What the task requires: All of the records should be given again verbatim.

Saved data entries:
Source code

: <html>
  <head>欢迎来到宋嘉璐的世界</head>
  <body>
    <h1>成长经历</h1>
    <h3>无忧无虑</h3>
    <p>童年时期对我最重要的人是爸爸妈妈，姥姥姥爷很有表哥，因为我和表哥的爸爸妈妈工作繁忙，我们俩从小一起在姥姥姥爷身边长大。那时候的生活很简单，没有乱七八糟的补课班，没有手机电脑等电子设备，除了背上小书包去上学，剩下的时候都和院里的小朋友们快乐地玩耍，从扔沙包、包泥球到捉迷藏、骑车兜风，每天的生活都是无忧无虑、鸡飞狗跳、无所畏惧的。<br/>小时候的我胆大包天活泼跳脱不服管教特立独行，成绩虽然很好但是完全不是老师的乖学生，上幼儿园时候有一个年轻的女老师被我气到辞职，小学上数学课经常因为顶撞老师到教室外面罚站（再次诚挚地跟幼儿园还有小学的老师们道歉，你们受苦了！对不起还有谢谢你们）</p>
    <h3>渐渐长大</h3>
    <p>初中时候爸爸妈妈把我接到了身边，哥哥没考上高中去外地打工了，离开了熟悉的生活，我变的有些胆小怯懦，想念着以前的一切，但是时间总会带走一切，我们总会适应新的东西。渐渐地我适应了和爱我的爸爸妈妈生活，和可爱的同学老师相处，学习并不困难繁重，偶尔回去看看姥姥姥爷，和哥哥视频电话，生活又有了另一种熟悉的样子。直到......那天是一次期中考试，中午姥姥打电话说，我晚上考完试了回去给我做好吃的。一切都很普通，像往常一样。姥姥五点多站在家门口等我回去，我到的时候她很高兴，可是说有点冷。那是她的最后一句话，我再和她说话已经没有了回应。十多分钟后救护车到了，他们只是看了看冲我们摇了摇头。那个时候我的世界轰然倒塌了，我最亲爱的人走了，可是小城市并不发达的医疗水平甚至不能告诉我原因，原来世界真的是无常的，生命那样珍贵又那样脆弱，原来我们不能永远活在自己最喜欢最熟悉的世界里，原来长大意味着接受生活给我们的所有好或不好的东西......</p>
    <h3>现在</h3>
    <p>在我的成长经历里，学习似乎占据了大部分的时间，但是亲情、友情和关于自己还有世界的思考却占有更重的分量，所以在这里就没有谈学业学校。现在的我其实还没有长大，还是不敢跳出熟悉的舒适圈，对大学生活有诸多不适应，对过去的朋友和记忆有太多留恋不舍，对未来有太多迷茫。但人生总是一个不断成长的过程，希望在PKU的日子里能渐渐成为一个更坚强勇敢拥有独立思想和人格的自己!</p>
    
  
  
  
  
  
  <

Exercise response:
Source code

: <html>
  <head>欢迎来到宋嘉璐的世界</head>
  <body>
    <h1>成长经历</h1>
    <h3>无忧无虑</h3>
    <p>童年时期对我最重要的人是爸爸妈妈，姥姥姥爷很有表哥，因为我和表哥的爸爸妈妈工作繁忙，我们俩从小一起在姥姥姥爷身边长大。那时候的生活很简单，没有乱七八糟的补课班，没有手机电脑等电子设备，除了背上小书包去上学，剩下的时候都和院里的小朋友们快乐地玩耍，从扔沙包、包泥球到捉迷藏、骑车兜风，每天的生活都是无忧无虑、鸡飞狗跳、无所畏惧的。<br/>小时候的我胆大包天活泼跳脱不服管教特立独行，成绩虽然很好但是完全不是老师的乖学生，上幼儿园时候有一个年轻的女老师被我气到辞职，小学上数学课经常因为顶撞老师到教室外面罚站（再次诚挚地跟幼儿园还有小学的老师们道歉，你们受苦了！对不起还有谢谢你们）</p>
    <h3>渐渐长大</h3>
    <p>初中时候爸爸妈妈把我接到了身边，哥哥没考上高中去外地打工了，离开了熟悉的生活，我变的有些胆小怯懦，想念着以前的一切，但是时间总会带走一切，我们总会适应新的东西。渐渐地我适应了和爱我的爸爸妈妈生活，和可爱的同学老师相处，学习并不困难繁重，偶尔回去看看姥姥姥爷，和哥哥视频电话，生活又有了另一种熟悉的样子。直到......那天是一次期中考试，中午姥姥打电话说，我晚上考完试了回去给我做好吃的。一切都很普通，像往常一样。姥姥五点多站在家门口等我回去，我到的时候她很高兴，可是说有点冷。那是她的最后一句话，我再和她说话已经没有了回应。十多分钟后救护车到了，他们只是看了看冲我们摇了摇头。那个时候我的世界轰然倒塌了，我最亲爱的人走了，可是小城市并不发达的医疗水平甚至不能告诉我原因，原来世界真的是无常的，生命那样珍贵又那样脆弱，原来我们不能永远活在自己最喜欢最熟悉的世界里，原来长大意味着接受生活给我们的所有好或不好的东西......</p>
    <h3>现在</h3>
    <p>在我的成长经历里，学习似乎占据了大部分的时间，但是亲情、友情和关于自己还有世界的思考却占有更重的分量，所以在这里就没有谈学业学校。现在的我其实还没有长大，还是不敢跳出熟悉的舒适圈，对大学生活有诸多不适应，对过去的朋友和记忆有太多留恋不舍，对未来有太多迷茫。但人生总是一个不断成长的过程，希望在PKU的日子里能渐渐成为一个更坚强勇敢拥有独立思想和人格的自己!</p>
    
  
  
  
  
  
  <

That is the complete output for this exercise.